What the task asks:
Those lines of the material below that fall between its first line and the line with "2014年，她再度當選民主進", both included, are to be repeated exactly.

Source data:
※
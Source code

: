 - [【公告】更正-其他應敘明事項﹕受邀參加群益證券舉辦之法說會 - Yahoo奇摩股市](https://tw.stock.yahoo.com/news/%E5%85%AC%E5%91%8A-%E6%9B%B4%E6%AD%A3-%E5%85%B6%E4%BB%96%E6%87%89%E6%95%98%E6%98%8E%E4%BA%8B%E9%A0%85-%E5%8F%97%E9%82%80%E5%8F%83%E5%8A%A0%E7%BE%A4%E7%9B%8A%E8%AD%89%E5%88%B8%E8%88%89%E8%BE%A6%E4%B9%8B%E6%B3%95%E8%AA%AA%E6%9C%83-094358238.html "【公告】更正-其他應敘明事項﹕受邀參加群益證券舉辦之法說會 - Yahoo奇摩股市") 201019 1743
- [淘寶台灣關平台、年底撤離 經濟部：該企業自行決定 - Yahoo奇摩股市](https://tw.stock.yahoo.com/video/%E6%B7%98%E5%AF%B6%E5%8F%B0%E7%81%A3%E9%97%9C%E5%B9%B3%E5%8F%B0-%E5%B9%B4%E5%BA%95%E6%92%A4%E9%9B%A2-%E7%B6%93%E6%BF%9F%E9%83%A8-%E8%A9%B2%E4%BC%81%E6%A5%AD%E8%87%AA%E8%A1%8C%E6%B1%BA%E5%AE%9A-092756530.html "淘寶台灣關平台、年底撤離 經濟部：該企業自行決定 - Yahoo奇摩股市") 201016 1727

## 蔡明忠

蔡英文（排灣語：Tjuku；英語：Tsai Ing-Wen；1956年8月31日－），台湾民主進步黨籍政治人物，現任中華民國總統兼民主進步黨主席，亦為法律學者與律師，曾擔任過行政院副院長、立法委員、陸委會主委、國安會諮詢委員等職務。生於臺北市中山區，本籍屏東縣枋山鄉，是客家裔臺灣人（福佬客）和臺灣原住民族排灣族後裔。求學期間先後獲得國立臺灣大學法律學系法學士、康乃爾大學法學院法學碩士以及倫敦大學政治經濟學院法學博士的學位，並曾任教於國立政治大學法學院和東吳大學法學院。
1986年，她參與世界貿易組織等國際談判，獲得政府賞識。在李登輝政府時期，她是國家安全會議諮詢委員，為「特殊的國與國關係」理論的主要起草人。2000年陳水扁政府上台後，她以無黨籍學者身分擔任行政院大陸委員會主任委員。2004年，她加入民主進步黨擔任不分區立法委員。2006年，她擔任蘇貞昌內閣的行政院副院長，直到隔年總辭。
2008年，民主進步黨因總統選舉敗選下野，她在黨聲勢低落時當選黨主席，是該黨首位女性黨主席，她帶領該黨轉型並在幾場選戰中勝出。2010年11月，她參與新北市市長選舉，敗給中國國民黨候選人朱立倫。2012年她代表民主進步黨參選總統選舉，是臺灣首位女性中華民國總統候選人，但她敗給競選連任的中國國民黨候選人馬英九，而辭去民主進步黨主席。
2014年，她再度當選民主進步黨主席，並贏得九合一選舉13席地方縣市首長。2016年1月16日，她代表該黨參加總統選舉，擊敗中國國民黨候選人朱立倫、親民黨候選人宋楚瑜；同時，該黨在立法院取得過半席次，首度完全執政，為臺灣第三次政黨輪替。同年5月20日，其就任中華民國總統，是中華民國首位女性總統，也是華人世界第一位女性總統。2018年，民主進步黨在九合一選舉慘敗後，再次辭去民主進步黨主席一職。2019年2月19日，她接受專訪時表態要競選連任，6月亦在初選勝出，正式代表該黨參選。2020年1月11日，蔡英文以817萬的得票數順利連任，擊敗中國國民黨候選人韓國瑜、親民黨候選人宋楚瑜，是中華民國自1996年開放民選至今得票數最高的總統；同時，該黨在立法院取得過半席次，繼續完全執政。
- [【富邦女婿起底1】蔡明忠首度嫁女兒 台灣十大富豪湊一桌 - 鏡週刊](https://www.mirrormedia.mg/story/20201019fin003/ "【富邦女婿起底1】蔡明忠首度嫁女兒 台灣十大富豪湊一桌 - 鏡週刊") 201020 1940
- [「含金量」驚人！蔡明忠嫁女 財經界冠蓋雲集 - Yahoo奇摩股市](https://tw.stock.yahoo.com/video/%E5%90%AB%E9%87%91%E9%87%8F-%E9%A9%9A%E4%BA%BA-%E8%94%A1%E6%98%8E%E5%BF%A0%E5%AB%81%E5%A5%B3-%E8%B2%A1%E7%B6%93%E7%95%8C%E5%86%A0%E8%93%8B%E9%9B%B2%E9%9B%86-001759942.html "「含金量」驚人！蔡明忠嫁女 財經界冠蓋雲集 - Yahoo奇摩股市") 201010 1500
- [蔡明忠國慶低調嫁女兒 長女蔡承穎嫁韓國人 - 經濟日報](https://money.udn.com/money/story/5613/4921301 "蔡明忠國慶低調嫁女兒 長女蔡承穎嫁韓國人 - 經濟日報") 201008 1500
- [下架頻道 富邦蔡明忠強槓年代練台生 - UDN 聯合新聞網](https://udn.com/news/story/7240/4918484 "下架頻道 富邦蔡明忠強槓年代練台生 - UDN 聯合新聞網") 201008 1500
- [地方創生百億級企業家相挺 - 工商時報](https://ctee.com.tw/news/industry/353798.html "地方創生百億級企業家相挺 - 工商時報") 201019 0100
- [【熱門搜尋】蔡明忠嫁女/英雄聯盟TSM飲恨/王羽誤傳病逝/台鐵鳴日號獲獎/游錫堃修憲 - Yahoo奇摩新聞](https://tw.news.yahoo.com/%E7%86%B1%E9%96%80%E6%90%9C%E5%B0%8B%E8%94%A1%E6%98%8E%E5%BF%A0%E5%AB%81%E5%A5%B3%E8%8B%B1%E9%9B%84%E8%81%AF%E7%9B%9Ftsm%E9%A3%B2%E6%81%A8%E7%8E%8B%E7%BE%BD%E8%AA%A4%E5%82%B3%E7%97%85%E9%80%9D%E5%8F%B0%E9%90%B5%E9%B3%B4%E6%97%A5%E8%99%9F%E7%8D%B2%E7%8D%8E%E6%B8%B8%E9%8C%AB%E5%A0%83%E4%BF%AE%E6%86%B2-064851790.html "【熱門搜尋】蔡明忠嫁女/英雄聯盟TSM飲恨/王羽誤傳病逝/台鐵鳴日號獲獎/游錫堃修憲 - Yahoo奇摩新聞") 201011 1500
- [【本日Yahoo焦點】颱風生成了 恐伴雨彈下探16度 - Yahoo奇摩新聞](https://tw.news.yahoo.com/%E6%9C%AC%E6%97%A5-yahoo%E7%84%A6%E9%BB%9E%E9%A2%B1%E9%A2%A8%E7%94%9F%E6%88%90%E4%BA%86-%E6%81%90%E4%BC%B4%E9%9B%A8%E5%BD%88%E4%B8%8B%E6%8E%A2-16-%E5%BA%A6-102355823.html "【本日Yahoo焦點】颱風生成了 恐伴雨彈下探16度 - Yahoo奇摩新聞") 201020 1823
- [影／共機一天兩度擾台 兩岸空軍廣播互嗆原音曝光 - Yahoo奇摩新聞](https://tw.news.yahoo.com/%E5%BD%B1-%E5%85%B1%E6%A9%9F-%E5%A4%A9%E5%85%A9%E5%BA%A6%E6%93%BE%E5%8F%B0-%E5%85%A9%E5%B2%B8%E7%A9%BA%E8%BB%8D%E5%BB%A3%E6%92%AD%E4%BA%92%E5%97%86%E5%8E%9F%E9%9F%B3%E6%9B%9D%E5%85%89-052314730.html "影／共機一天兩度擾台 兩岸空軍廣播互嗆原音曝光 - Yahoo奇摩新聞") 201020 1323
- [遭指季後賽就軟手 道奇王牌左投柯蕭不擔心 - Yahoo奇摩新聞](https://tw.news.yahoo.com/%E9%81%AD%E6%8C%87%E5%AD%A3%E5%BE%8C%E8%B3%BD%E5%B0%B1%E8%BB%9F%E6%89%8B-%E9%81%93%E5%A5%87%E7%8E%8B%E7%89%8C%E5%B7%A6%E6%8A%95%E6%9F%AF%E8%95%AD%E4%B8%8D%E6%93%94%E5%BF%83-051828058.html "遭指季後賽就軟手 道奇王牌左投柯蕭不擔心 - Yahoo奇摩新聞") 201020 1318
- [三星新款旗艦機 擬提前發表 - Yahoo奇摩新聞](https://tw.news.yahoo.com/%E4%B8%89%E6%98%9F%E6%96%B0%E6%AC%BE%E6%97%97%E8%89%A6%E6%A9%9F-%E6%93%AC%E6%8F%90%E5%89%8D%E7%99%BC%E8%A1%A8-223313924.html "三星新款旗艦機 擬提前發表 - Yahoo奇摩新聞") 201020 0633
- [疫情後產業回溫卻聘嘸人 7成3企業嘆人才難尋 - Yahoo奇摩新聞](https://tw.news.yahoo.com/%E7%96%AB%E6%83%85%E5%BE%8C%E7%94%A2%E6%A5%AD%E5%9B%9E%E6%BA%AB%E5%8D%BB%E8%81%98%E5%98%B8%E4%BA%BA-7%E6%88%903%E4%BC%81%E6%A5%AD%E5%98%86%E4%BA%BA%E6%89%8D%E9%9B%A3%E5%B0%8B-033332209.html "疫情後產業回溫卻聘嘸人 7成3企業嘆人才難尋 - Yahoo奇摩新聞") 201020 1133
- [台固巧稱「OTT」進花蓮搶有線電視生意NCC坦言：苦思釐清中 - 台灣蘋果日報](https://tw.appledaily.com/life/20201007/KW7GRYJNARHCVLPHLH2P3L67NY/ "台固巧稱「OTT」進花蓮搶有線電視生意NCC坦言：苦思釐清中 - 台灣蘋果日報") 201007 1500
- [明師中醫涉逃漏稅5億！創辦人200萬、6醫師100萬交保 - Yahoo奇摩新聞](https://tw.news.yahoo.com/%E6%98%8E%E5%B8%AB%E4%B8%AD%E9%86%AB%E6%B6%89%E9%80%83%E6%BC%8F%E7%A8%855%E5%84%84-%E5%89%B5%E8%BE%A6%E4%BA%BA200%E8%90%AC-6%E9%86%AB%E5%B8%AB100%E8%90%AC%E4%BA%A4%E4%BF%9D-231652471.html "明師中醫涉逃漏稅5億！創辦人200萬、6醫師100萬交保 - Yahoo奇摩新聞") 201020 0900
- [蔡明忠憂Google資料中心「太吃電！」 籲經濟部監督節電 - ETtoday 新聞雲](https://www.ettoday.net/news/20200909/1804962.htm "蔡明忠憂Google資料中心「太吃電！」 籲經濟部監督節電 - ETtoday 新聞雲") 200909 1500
※
Solution for this problem:
Source code

: - [【公告】更正-其他應敘明事項﹕受邀參加群益證券舉辦之法說會 - Yahoo奇摩股市](https://tw.stock.yahoo.com/news/%E5%85%AC%E5%91%8A-%E6%9B%B4%E6%AD%A3-%E5%85%B6%E4%BB%96%E6%87%89%E6%95%98%E6%98%8E%E4%BA%8B%E9%A0%85-%E5%8F%97%E9%82%80%E5%8F%83%E5%8A%A0%E7%BE%A4%E7%9B%8A%E8%AD%89%E5%88%B8%E8%88%89%E8%BE%A6%E4%B9%8B%E6%B3%95%E8%AA%AA%E6%9C%83-094358238.html "【公告】更正-其他應敘明事項﹕受邀參加群益證券舉辦之法說會 - Yahoo奇摩股市") 201019 1743
- [淘寶台灣關平台、年底撤離 經濟部：該企業自行決定 - Yahoo奇摩股市](https://tw.stock.yahoo.com/video/%E6%B7%98%E5%AF%B6%E5%8F%B0%E7%81%A3%E9%97%9C%E5%B9%B3%E5%8F%B0-%E5%B9%B4%E5%BA%95%E6%92%A4%E9%9B%A2-%E7%B6%93%E6%BF%9F%E9%83%A8-%E8%A9%B2%E4%BC%81%E6%A5%AD%E8%87%AA%E8%A1%8C%E6%B1%BA%E5%AE%9A-092756530.html "淘寶台灣關平台、年底撤離 經濟部：該企業自行決定 - Yahoo奇摩股市") 201016 1727

## 蔡明忠

蔡英文（排灣語：Tjuku；英語：Tsai Ing-Wen；1956年8月31日－），台湾民主進步黨籍政治人物，現任中華民國總統兼民主進步黨主席，亦為法律學者與律師，曾擔任過行政院副院長、立法委員、陸委會主委、國安會諮詢委員等職務。生於臺北市中山區，本籍屏東縣枋山鄉，是客家裔臺灣人（福佬客）和臺灣原住民族排灣族後裔。求學期間先後獲得國立臺灣大學法律學系法學士、康乃爾大學法學院法學碩士以及倫敦大學政治經濟學院法學博士的學位，並曾任教於國立政治大學法學院和東吳大學法學院。
1986年，她參與世界貿易組織等國際談判，獲得政府賞識。在李登輝政府時期，她是國家安全會議諮詢委員，為「特殊的國與國關係」理論的主要起草人。2000年陳水扁政府上台後，她以無黨籍學者身分擔任行政院大陸委員會主任委員。2004年，她加入民主進步黨擔任不分區立法委員。2006年，她擔任蘇貞昌內閣的行政院副院長，直到隔年總辭。
2008年，民主進步黨因總統選舉敗選下野，她在黨聲勢低落時當選黨主席，是該黨首位女性黨主席，她帶領該黨轉型並在幾場選戰中勝出。2010年11月，她參與新北市市長選舉，敗給中國國民黨候選人朱立倫。2012年她代表民主進步黨參選總統選舉，是臺灣首位女性中華民國總統候選人，但她敗給競選連任的中國國民黨候選人馬英九，而辭去民主進步黨主席。
2014年，她再度當選民主進步黨主席，並贏得九合一選舉13席地方縣市首長。2016年1月16日，她代表該黨參加總統選舉，擊敗中國國民黨候選人朱立倫、親民黨候選人宋楚瑜；同時，該黨在立法院取得過半席次，首度完全執政，為臺灣第三次政黨輪替。同年5月20日，其就任中華民國總統，是中華民國首位女性總統，也是華人世界第一位女性總統。2018年，民主進步黨在九合一選舉慘敗後，再次辭去民主進步黨主席一職。2019年2月19日，她接受專訪時表態要競選連任，6月亦在初選勝出，正式代表該黨參選。2020年1月11日，蔡英文以817萬的得票數順利連任，擊敗中國國民黨候選人韓國瑜、親民黨候選人宋楚瑜，是中華民國自1996年開放民選至今得票數最高的總統；同時，該黨在立法院取得過半席次，繼續完全執政。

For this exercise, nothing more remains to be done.